Codebook: (a) As can be seen from the results, the proposed model without the codebook obtains inferior performance for all tasks, which validates the representation ability to the degradation patterns in a cross-domain latent space. Compared to CSCL, the w/o codebook obtains the lowest performance metrics without informative feature representations, which fails to provide high-quality priors across tasks to enhance robust and generalizable representations for diverse degradations. By combining them, the full model outperforms selective baselines, achieving the highest evaluation scores across most tasks in the source domain datasets, which validates the proposed model with enhanced degradation pattern identification to perform IR. (b) Meanwhile, the size of the codebook plays a pivotal role in representing degradation patterns, balancing representational capacity and model stability. To analyze the impact of this hyperparameter, experiments evaluate different codebook sizes: 256, 512, and 1,024, as shown in Table 2. The results show that reducing the size to 256 leads to a noticeable performance drop (approximately 10.7% in PSNR), which indicates that a smaller codebook is insufficient to capture the diversity of degradation patterns and fails to form discriminative degradation prototypes. In contrast, increasing the codebook size to 1,024 also results in a decrease of performance (approximately 4.3% in PSNR), where an oversized codebook may introduce redundant representations, i.e., learning nongeneralizable features or noise. In summary, an appropriate codebook size facilitates the formation of a stable and effective degradation representation space.

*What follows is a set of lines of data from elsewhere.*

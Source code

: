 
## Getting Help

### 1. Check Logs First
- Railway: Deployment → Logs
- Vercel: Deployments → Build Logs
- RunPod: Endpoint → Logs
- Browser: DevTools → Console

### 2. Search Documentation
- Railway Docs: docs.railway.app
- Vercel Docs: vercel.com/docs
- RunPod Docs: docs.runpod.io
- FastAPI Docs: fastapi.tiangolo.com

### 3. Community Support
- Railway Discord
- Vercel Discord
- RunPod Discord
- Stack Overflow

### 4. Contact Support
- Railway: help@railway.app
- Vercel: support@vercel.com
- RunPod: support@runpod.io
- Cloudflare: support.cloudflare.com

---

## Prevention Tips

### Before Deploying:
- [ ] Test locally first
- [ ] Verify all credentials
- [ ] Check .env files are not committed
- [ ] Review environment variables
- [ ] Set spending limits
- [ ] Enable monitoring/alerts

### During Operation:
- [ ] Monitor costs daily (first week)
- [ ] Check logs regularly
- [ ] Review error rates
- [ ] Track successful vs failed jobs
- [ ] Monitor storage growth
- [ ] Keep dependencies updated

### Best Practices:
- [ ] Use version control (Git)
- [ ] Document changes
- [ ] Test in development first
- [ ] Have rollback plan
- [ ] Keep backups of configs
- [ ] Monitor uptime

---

In addition, to further provide a comprehensive comparison, the samples of deraining and dehazing tasks are selected to perform the visualization in Fig. 4A. In general, the visualization results are the same as that of the objective results; as the blue marked regions, CSCL and the codebook achieve similar results for IR compared to the baseline model, and the best visual-pleasant images are produced by the full model.
Comparisons of different variants in the ablation study. (A) Variants comparison on source domain. (B) Variants comparison on target domain. (C) Effectiveness of the codebook and TTA in domain adaptation strategy.
Domain adaptation
Except for the ablation experiments on the source domain, ablation studies are also performed to validate the domain adaptation strategy on the target domain. These experiments aim to analyze the specific contribution of the proposed domain adaptation approach within a cross-domain setting. Table 1D summarizes the objective evaluation results for the different model variants on the target domain datasets, while Fig. 4B visualizes the resulting images to provide subjective evaluation. The model variants concern CSCL, the codebook, and TTA, in which the cross-domain latent representations for degradation features serve as the bridge between source and target domain datasets. Specifically, the configuration of the w/o codebook removes the static codebook and retains the online TTA mechanism, which is designed to examine the TTA performance without well-structured latent space (i.e., the codebook) for domain adaptation. The configuration of the w/o TTA keeps the full static codebook trained with CSCL but disables online TTA refinement during the testing phase, which separates and quantifies the performance of static cross-domain matching via the codebook. The configuration of the w/o domain adaptation removes both the codebook and the TTA components, serving as a baseline without any domain adaptation mechanisms.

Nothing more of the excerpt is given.